検索を軸にした情報の「フロー」に注目するウチダスペクトラム - (page 2)

柴田克己(編集部)

2006-04-19 21:29

 「ビジネスロジックによる処理」のフェーズは、前のフェーズで幅広く収集した情報を、事前に設定したさまざまなルールに従って整理する段階である。同じ情報であっても、その情報が持つ意味は、業種や、その情報を必要としている人のビジネス上の役割、企業としての戦略、さらにはその情報の存在する文脈などによって大きく変化する。このフェーズでは、それぞれの企業の必要に応じて、情報の統合と整理を行うことになる。ニーズに合わせたエンジンの「チューニング」を行う点で、ビジネス知識と情報活用に対するノウハウの有無が成否のカギを握るフェーズだ。

 次の「情報発見」は、実際にユーザーが情報に触れるフェーズである。ポピュラーな「キーワードサーチ」だけでなく、前のフェーズで統合整理した情報を、グラフのような形でビジュアライズしたり、提示された情報をドリルダウンして、その内容を分析したりといった機能も、ここで必要になる。

 「定期購読」とは、有効な情報を見つけ出したユーザーが、その情報を探し出したときの方法やキーワードなどを登録しておき、定期的にそれを使った情報発見を行えるようにするための仕組みである。ウチダスペクトラムでは、この「やり方」を「コンテクスト」と呼んでいる。日々、更新されていくインデックスを、同一のコンテクストで繰り返し検索することにより、常に最新かつ有効な情報を素早く探し出すことが可能になるという。

 SMART/InSightにおける「情報共有」の考え方は、単に「役に立つ特定の文書をみんなが見られるようにする」といった従来の定義とは若干異なっている。このフェーズでは「コンテクストの共有」と「コンテンツに対するタグの登録と共有」の2つが重要になるという。
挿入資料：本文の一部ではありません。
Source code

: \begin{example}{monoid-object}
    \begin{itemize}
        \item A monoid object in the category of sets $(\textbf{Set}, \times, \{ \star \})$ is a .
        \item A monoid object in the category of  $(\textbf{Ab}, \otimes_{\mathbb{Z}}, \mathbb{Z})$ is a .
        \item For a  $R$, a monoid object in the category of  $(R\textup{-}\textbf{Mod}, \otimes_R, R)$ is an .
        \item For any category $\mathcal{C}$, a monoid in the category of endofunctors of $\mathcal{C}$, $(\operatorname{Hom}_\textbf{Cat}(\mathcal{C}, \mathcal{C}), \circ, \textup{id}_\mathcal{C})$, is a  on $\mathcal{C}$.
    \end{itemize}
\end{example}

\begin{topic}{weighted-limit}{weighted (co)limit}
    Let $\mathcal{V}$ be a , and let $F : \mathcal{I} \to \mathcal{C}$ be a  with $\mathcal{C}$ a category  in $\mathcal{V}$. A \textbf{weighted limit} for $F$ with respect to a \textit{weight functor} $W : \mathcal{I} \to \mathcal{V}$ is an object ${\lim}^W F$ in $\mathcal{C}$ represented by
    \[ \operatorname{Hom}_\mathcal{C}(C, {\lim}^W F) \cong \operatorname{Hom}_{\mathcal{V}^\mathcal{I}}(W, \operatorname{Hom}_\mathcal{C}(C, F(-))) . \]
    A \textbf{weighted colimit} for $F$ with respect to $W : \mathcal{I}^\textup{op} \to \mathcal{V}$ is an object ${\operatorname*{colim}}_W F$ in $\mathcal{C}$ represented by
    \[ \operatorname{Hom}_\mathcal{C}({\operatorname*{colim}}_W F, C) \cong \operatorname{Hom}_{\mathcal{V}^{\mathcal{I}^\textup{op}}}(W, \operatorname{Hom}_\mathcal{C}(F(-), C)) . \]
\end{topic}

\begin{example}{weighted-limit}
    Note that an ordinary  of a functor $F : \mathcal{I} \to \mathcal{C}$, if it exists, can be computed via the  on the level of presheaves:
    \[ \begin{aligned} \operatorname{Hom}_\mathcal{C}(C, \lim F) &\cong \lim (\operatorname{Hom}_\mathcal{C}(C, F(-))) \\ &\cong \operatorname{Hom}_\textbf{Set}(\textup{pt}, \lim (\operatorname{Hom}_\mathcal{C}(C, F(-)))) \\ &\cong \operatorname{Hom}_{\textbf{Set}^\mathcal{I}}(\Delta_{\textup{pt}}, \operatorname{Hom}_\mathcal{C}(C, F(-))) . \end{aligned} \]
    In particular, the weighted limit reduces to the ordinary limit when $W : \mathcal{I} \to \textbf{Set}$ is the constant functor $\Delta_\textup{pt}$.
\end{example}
 コンテクストの共有は、定期購読のフェーズで登録した「有用な情報を見つけるためのやり方」を共有するという方法である。この方法のメリットは、「かつて見つけた有効な情報」が時間の経過と共に「古い情報」に変わってしまった場合でも、同じコンテクストを共有している人々は、常に最新の同じ情報を共有できる点にある。美味しい魚を大量に釣ったベテランの釣り人がいるとして、そばにまだ1匹も魚が釣れていない人がいるのであれば、自分が釣った魚を渡すよりも、釣り方のコツや有効なポイントを教えるのが、より意味のある「情報共有」になるという考え方だ。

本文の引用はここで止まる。